Supplied material section start
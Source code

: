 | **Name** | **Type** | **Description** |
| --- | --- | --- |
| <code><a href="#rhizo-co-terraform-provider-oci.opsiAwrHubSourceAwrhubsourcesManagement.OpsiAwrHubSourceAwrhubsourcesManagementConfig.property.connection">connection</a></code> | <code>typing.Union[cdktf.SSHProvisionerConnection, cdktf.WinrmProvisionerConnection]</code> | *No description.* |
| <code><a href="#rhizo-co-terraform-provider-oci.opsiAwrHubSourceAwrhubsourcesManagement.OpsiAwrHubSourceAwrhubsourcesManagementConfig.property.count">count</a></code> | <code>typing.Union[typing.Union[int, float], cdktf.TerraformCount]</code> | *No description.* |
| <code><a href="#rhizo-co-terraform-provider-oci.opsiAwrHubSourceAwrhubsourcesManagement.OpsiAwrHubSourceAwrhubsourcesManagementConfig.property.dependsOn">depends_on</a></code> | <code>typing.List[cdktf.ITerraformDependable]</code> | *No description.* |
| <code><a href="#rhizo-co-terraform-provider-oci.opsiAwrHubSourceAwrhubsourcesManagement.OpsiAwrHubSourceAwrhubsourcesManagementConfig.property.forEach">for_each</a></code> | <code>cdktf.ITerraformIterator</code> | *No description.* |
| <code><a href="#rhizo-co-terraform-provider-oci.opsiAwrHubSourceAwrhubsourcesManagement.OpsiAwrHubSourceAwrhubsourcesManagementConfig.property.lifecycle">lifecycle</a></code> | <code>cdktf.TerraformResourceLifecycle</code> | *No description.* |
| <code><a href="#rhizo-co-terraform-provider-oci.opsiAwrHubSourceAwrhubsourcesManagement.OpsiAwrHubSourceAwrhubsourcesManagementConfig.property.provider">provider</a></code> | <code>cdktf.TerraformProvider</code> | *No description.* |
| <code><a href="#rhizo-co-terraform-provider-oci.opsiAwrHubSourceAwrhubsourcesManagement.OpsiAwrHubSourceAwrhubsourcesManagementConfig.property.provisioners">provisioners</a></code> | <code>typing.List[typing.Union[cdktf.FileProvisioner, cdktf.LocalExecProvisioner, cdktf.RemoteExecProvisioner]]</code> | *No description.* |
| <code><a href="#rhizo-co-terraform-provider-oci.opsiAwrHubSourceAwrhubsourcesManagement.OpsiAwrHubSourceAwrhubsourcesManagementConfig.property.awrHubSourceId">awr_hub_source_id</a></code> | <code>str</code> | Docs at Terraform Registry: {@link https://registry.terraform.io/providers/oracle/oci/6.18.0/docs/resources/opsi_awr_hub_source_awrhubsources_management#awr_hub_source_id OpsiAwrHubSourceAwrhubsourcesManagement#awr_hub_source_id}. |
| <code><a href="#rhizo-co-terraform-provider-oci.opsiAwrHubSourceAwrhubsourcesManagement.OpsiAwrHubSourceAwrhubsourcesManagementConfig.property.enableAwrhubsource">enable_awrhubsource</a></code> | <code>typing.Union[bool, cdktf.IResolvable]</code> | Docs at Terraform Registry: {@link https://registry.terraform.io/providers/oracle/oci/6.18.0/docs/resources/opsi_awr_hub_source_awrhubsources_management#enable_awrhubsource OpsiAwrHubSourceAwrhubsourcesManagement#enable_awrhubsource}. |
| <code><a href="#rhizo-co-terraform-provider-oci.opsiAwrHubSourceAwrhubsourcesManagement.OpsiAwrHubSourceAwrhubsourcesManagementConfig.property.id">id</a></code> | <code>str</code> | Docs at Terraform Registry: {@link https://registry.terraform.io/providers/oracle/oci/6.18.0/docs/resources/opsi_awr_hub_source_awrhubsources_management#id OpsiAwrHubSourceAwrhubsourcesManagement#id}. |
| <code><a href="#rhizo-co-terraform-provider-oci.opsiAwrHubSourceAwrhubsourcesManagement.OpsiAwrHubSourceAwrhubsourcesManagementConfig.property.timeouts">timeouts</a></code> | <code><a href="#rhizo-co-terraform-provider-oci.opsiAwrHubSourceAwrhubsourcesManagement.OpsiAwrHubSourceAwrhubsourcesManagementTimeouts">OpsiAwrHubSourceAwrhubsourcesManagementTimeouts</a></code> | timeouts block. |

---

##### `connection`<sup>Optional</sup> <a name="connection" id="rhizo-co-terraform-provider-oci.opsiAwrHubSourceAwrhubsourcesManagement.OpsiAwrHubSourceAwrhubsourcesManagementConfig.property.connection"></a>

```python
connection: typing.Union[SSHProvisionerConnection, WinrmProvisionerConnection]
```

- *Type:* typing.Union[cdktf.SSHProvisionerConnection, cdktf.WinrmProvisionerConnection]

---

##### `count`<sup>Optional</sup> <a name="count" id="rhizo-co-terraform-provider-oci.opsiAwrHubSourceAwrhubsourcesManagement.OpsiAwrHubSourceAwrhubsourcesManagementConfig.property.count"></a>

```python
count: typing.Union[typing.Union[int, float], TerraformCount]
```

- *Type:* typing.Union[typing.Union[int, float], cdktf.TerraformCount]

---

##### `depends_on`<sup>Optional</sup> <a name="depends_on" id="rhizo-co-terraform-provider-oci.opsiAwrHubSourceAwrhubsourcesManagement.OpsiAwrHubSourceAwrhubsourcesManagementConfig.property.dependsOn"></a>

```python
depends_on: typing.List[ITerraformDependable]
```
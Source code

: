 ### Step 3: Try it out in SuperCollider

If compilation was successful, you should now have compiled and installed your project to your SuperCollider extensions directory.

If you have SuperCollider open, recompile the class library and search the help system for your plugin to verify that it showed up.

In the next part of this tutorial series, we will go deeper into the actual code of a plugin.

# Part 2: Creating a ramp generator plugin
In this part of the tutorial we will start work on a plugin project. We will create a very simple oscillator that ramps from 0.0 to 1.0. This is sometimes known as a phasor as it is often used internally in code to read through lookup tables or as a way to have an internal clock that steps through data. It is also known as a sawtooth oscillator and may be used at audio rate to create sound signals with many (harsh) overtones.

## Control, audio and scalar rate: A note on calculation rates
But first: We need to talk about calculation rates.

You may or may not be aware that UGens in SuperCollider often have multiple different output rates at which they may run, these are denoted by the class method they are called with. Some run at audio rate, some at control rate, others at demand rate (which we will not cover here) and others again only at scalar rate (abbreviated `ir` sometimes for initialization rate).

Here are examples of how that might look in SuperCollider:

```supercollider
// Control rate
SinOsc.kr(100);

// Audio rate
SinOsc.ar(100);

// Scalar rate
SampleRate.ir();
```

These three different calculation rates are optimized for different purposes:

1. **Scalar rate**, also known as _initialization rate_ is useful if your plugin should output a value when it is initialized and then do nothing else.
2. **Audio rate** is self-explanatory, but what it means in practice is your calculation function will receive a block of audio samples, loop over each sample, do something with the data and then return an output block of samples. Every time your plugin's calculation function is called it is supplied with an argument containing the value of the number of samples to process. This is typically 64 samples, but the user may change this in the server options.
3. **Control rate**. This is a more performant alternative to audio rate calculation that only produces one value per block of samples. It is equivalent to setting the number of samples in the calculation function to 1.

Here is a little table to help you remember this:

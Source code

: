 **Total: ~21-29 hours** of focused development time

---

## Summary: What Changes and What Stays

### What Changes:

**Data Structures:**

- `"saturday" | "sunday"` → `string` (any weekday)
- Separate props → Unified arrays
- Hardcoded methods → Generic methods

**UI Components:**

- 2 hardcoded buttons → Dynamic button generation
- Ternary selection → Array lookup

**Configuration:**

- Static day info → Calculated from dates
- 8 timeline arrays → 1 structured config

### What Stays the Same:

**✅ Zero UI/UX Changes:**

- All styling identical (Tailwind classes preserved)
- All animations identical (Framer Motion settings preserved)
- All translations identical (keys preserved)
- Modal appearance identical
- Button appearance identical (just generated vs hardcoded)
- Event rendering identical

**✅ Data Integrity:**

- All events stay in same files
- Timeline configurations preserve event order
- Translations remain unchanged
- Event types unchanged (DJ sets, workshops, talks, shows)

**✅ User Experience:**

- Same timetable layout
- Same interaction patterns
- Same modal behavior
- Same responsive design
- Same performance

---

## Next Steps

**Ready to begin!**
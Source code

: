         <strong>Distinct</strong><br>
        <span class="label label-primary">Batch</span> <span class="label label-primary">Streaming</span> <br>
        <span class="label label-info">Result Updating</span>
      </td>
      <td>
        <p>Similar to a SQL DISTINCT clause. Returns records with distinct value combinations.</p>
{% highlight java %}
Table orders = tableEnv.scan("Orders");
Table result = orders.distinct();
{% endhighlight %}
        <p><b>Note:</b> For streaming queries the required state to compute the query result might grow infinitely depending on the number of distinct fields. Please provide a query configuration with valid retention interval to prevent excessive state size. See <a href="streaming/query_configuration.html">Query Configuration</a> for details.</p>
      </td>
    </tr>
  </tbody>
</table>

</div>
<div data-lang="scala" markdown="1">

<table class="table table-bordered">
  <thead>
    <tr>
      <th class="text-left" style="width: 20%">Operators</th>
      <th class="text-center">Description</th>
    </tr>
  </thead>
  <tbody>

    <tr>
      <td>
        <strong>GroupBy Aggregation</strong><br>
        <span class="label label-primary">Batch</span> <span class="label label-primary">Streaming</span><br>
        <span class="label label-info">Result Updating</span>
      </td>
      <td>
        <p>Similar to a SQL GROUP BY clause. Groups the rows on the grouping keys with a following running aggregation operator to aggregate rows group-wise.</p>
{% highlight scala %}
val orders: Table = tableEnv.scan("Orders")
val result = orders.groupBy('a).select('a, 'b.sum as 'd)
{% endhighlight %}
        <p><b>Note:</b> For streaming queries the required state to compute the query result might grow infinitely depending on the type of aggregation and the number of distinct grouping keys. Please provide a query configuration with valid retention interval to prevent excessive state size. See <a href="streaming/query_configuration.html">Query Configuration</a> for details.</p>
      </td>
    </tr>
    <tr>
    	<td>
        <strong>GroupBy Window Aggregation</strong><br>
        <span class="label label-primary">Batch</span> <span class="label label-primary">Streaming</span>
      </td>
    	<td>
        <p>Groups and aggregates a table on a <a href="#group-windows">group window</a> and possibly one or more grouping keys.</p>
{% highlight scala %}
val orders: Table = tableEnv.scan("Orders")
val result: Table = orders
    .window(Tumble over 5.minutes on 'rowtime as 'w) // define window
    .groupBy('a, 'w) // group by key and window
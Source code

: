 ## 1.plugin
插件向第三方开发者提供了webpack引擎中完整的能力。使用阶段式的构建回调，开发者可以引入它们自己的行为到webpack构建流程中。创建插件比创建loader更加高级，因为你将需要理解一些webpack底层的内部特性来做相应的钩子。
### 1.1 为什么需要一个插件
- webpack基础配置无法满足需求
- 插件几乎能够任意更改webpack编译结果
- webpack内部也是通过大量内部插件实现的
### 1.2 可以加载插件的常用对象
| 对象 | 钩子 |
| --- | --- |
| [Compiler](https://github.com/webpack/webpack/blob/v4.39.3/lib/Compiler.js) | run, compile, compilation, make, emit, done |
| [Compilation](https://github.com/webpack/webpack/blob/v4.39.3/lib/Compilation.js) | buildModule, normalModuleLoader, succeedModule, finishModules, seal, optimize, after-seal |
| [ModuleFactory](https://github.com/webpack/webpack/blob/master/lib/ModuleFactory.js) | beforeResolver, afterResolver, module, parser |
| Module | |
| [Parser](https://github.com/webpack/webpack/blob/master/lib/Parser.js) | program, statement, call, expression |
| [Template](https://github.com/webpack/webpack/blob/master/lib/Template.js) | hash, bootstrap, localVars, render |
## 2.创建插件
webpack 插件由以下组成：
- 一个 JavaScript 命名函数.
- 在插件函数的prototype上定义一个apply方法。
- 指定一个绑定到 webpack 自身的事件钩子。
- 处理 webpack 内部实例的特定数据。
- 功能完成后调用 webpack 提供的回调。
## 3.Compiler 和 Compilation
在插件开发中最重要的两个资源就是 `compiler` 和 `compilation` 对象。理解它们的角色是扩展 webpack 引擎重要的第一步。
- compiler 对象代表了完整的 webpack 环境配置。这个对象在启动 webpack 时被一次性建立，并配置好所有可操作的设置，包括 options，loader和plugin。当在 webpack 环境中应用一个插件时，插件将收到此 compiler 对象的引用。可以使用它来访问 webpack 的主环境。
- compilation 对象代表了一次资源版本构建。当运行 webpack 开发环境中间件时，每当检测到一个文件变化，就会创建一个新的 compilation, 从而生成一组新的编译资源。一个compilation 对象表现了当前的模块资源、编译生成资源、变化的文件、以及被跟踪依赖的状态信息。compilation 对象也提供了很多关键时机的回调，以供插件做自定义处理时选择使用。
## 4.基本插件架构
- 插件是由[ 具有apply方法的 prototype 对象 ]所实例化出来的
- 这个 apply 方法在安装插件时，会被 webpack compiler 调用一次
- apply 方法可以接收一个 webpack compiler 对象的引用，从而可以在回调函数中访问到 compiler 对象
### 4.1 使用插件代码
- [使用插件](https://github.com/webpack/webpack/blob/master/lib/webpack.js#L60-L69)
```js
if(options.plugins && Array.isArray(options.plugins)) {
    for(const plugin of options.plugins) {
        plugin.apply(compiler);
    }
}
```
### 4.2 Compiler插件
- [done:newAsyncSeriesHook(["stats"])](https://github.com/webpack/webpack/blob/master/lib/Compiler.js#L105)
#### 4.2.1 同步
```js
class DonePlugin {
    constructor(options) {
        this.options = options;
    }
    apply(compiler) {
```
Supplied material section end
> **Exercise directions**
Go to the line with "These three different" in the entries above and repeat every line from there through the line with "1. **Scalar rate**, also", exactly and with no other text.

> **Completed task**
These three different calculation rates are optimized for different purposes:

1. **Scalar rate**, also known as _initialization rate_ is useful if your plugin should output a value when it is initialized and then do nothing else.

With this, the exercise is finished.